Procureur général du Québec c. Groleau

Hogue, Sansfaçon, Baudouin

Appel d’un jugement de la Cour supérieure ayant rejeté une demande en exception déclinatoire. Accueilli.

L’appelant se pourvoit à l’encontre d’un jugement ayant rejeté sa demande en exception déclinatoire ratione materiae présentée à l’encontre d’une demande d’autorisation d’exercer une action collective. Cette dernière vise le gouvernement du Québec au motif qu’il serait celui qui négocie les conditions d’emploi et les taux de rémunération des enseignants et enseignantes du secteur public.
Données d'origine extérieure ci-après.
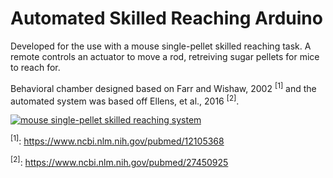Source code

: # Automated Skilled Reaching Arduino
Developed for the use with a mouse single-pellet skilled reaching task. A remote controls an actuator to move a rod, retreiving sugar pellets for mice to reach for.

Behavioral chamber designed based on Farr and Wishaw, 2002 <sup>[1]</sup> and the automated system was based off Ellens, et al., 2016 <sup>[2]</sup>.

[![mouse single-pellet skilled reaching system](https://github.com/kristakernodle/automatedSkilledReaching_arduino/blob/master/pics/mouse_autoSR_chamber.png)](https://leventhal.lab.medicine.umich.edu/projects/rodent-model-of-task-specific-dystonia)




<sup>[1]</sup>: https://www.ncbi.nlm.nih.gov/pubmed/12105368

<sup>[2]</sup>: https://www.ncbi.nlm.nih.gov/pubmed/27450925

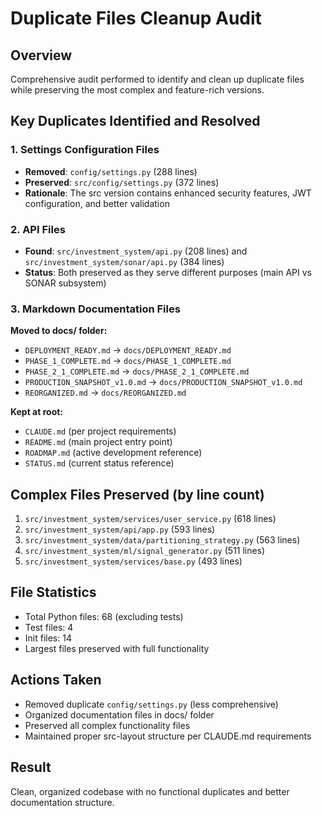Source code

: # Duplicate Files Cleanup Audit

## Overview
Comprehensive audit performed to identify and clean up duplicate files while preserving the most complex and feature-rich versions.

## Key Duplicates Identified and Resolved

### 1. Settings Configuration Files
- **Removed**: `config/settings.py` (288 lines)
- **Preserved**: `src/config/settings.py` (372 lines)
- **Rationale**: The src version contains enhanced security features, JWT configuration, and better validation

### 2. API Files
- **Found**: `src/investment_system/api.py` (208 lines) and `src/investment_system/sonar/api.py` (384 lines)
- **Status**: Both preserved as they serve different purposes (main API vs SONAR subsystem)

### 3. Markdown Documentation Files
**Moved to docs/ folder:**
- `DEPLOYMENT_READY.md` → `docs/DEPLOYMENT_READY.md`
- `PHASE_1_COMPLETE.md` → `docs/PHASE_1_COMPLETE.md`
- `PHASE_2_1_COMPLETE.md` → `docs/PHASE_2_1_COMPLETE.md`
- `PRODUCTION_SNAPSHOT_v1.0.md` → `docs/PRODUCTION_SNAPSHOT_v1.0.md`
- `REORGANIZED.md` → `docs/REORGANIZED.md`

**Kept at root:**
- `CLAUDE.md` (per project requirements)
- `README.md` (main project entry point)
- `ROADMAP.md` (active development reference)
- `STATUS.md` (current status reference)

## Complex Files Preserved (by line count)
1. `src/investment_system/services/user_service.py` (618 lines)
2. `src/investment_system/api/app.py` (593 lines)
3. `src/investment_system/data/partitioning_strategy.py` (563 lines)
4. `src/investment_system/ml/signal_generator.py` (511 lines)
5. `src/investment_system/services/base.py` (493 lines)

## File Statistics
- Total Python files: 68 (excluding tests)
- Test files: 4
- Init files: 14
- Largest files preserved with full functionality

## Actions Taken
- Removed duplicate `config/settings.py` (less comprehensive)
- Organized documentation files in docs/ folder
- Preserved all complex functionality files
- Maintained proper src-layout structure per CLAUDE.md requirements

## Result
Clean, organized codebase with no functional duplicates and better documentation structure.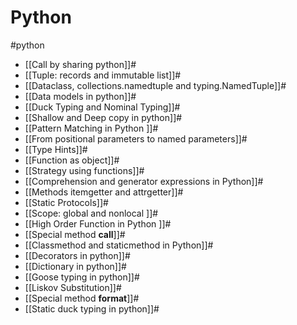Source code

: # Python
#python

- [[Call by sharing python]]#
- [[Tuple: records and immutable list]]#
- [[Dataclass, collections.namedtuple and typing.NamedTuple]]#
- [[Data models in python]]#
- [[Duck Typing and Nominal Typing]]#
- [[Shallow and Deep copy in python]]#
- [[Pattern Matching in Python ]]#
- [[From positional parameters to named parameters]]#
- [[Type Hints]]#
- [[Function as object]]#
- [[Strategy using functions]]#
- [[Comprehension and generator expressions in Python]]#
- [[Methods itemgetter and attrgetter]]#
- [[Static Protocols]]#
- [[Scope: global and nonlocal ]]#
- [[High Order Function in Python ]]#
- [[Special method __call__]]#
- [[Classmethod and staticmethod in Python]]#
- [[Decorators in python]]#
- [[Dictionary in python]]#
- [[Goose typing in python]]#
- [[Liskov Substitution]]#
- [[Special method __format__]]#
- [[Static duck typing in python]]#
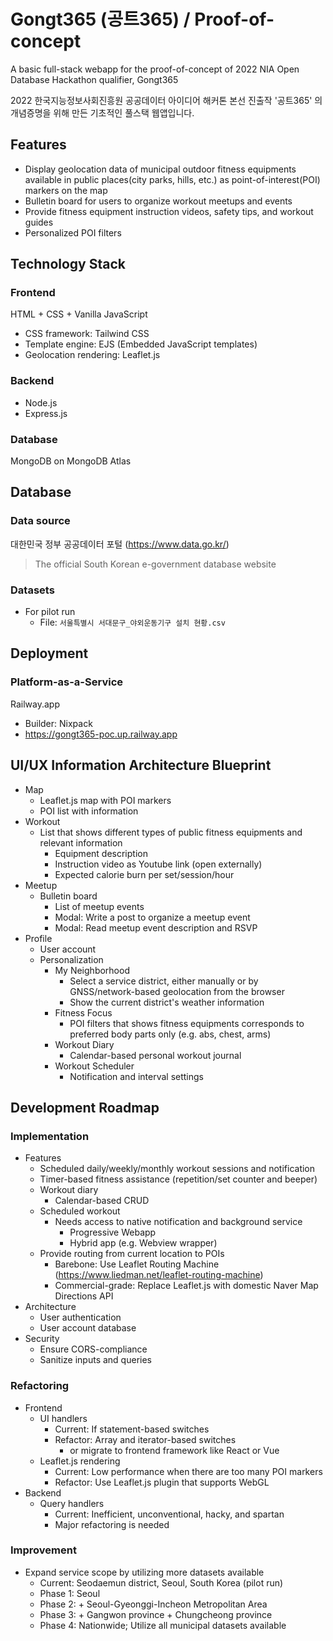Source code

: # Gongt365 (공트365) / Proof-of-concept
A basic full-stack webapp for the proof-of-concept of 2022 NIA Open Database Hackathon qualifier, Gongt365

2022 한국지능정보사회진흥원 공공데이터 아이디어 해커톤 본선 진출작 '공트365' 의 개념증명을 위해 만든 기초적인 풀스택 웹앱입니다.

## Features 
- Display geolocation data of municipal outdoor fitness equipments available in public places(city parks, hills, etc.) as point-of-interest(POI) markers on the map
- Bulletin board for users to organize workout meetups and events
- Provide fitness equipment instruction videos, safety tips, and workout guides
- Personalized POI filters

## Technology Stack 
### Frontend
HTML + CSS + Vanilla JavaScript
- CSS framework: Tailwind CSS
- Template engine: EJS (Embedded JavaScript templates)
- Geolocation rendering: Leaflet.js

### Backend
- Node.js
- Express.js 

### Database
MongoDB on MongoDB Atlas

## Database 
### Data source
대한민국 정부 공공데이터 포털 (https://www.data.go.kr/)
> The official South Korean e-government database website
    
### Datasets
- For pilot run
    - File: `서울특별시 서대문구_야외운동기구 설치 현황.csv`

## Deployment
### Platform-as-a-Service
Railway.app
  - Builder: Nixpack
  - https://gongt365-poc.up.railway.app

## UI/UX Information Architecture Blueprint
- Map 
    - Leaflet.js map with POI markers
    - POI list with information
- Workout 
    - List that shows different types of public fitness equipments and relevant information
        - Equipment description
        - Instruction video as Youtube link (open externally)
        - Expected calorie burn per set/session/hour
- Meetup 
    - Bulletin board
        - List of meetup events
        - Modal: Write a post to organize a meetup event
        - Modal: Read meetup event description and RSVP
- Profile 
    - User account
    - Personalization
        - My Neighborhood
            - Select a service district, either manually or by GNSS/network-based geolocation from the browser
            - Show the current district's weather information
        - Fitness Focus
            - POI filters that shows fitness equipments corresponds to preferred body parts only (e.g. abs, chest, arms)
        - Workout Diary
            - Calendar-based personal workout journal
        - Workout Scheduler
            - Notification and interval settings

## Development Roadmap
### Implementation 
- Features
    - Scheduled daily/weekly/monthly workout sessions and notification
    - Timer-based fitness assistance (repetition/set counter and beeper)
    - Workout diary
        - Calendar-based CRUD
    - Scheduled workout
        - Needs access to native notification and background service
            - Progressive Webapp
            - Hybrid app (e.g. Webview wrapper)
    - Provide routing from current location to POIs
        - Barebone: Use Leaflet Routing Machine (https://www.liedman.net/leaflet-routing-machine)
        - Commercial-grade: Replace Leaflet.js with domestic Naver Map Directions API
- Architecture
    - User authentication
    - User account database
- Security
    - Ensure CORS-compliance
    - Sanitize inputs and queries

### Refactoring
- Frontend
    - UI handlers
        - Current: If statement-based switches
        - Refactor: Array and iterator-based switches
            - or migrate to frontend framework like React or Vue
    - Leaflet.js rendering
        - Current: Low performance when there are too many POI markers
        - Refactor: Use Leaflet.js plugin that supports WebGL
- Backend
    - Query handlers
        - Current: Inefficient, unconventional, hacky, and spartan
        - Major refactoring is needed

### Improvement
- Expand service scope by utilizing more datasets available
    - Current: Seodaemun district, Seoul, South Korea (pilot run)
    - Phase 1: Seoul
    - Phase 2: + Seoul-Gyeonggi-Incheon Metropolitan Area
    - Phase 3: + Gangwon province + Chungcheong province
    - Phase 4: Nationwide; Utilize all municipal datasets available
Les intimées se plaignent de l’absence d’équité salariale, de la surcharge de travail ainsi que de la violence physique et psychologique dont elles seraient victimes. L’appelant soutient que les questions soulevées portent sur des enjeux couverts par une convention collective et qu’elles sont du ressort exclusif d’un arbitre de griefs, alors que celles découlant de la Loi sur l’équité salariale (RLRQ, c. E-12.001) relèvent de la Commission des normes, de l’équité, de la santé et de la sécurité du travail (CNESST) et du Tribunal administratif du travail (TAT). Le juge de première instance a conclu que, puisque le gouvernement du Québec était un tiers, les tribunaux de droit commun avaient compétence pour entendre et trancher un recours en responsabilité civile le visant.

En ce qui concerne les reproches liés à la violence, au harcèlement et à la surexploitation, l’essence de l’action collective envisagée est liée aux conditions de travail prévues expressément ou implicitement dans les conventions collectives. En dirigeant leur recours contre le gouvernement du Québec, les intimées n’ont pas changé l’essence véritable du litige. Le fait de conclure à la compétence de la Cour supérieure au motif que le gouvernement du Québec est un tiers et non l’employeur reviendrait à permettre aux intimées de contourner la règle voulant que les différends en matière de relations collectives de travail soient tranchés par un arbitre de griefs lorsqu’ils découlent de l’interprétation ou de l’application des conventions collectives.

La Loi sur l’équité salariale a pour objet de corriger les écarts salariaux causés par la discrimination systémique fondée sur le sexe. Une plainte en cette matière doit être présentée à la CNESST, puis le salarié ou le plaignant peut saisir le TAT d’une décision dont il est insatisfait. Le législateur a explicitement confié au TAT la compétence de trancher les recours en lien avec la Loi sur l’équité salariale. Le TAT exerce sa compétence à l’exclusion de tout autre tribunal ou organisme juridictionnel.

La Cour supérieure s’étant vu retirer sa compétence tant en ce qui concerne les litiges relatifs aux conventions collectives que ceux liés à la Loi sur l’équité salariale, elle n’a pas compétence pour entendre et trancher l’action collective que les intimées voudraient être autorisées à exercer. La demande en exception déclinatoire aurait donc dû être accueillie.